> [The problem] Search the data below for the string "that" and copy all lines where it shows up.

> [Provided records]
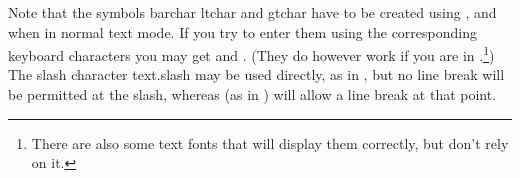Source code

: Note that the symbols \gls{barchar} \gls{ltchar} and \gls{gtchar} have to
be created using ,  and
 when in normal text mode. If you try to enter
them using the corresponding keyboard characters you may get
  and . (They do however work if you are in
.\footnote{There are also some text
fonts that will display them correctly, but don't rely on it.}) The
slash character \gls{text.slash} may be used directly, as in
, but no line break will be permitted at the slash,
whereas  (as in ) will allow a
line break at that point.

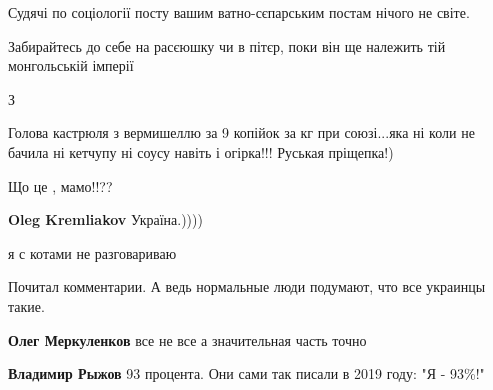 \begin{itemize}


Судячі по соціології посту вашим ватно-сєпарським постам нічого не світе.

Забирайтесь до себе на расєюшку чи в пітєр, поки він ще належить тій
монгольській імперії


З


Голова кастрюля з вермишеллю за 9 копійок за кг при союзі...яка ні коли не бачила ні кетчупу ні соусу навіть і огірка!!! Руськая пріщепка!)


Що це , мамо!!??

\begin{itemize}

\textbf{Oleg Kremliakov} Україна.))))


я с котами не разговариваю
\end{itemize}


Почитал комментарии. А ведь нормальные люди подумают, что все украинцы такие.

\begin{itemize}

\textbf{Олег Меркуленков} все не все а значительная часть точно


\textbf{Владимир Рыжов} 93 процента. Они сами так писали в 2019 году: "Я - 93\%!" \Smiley[1.0][yellow]


\end{itemize}
\end{itemize}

> [The completed task]
: Note that the symbols \gls{barchar} \gls{ltchar} and \gls{gtchar} have to
fonts that will display them correctly, but don't rely on it.}) The
line break at that point.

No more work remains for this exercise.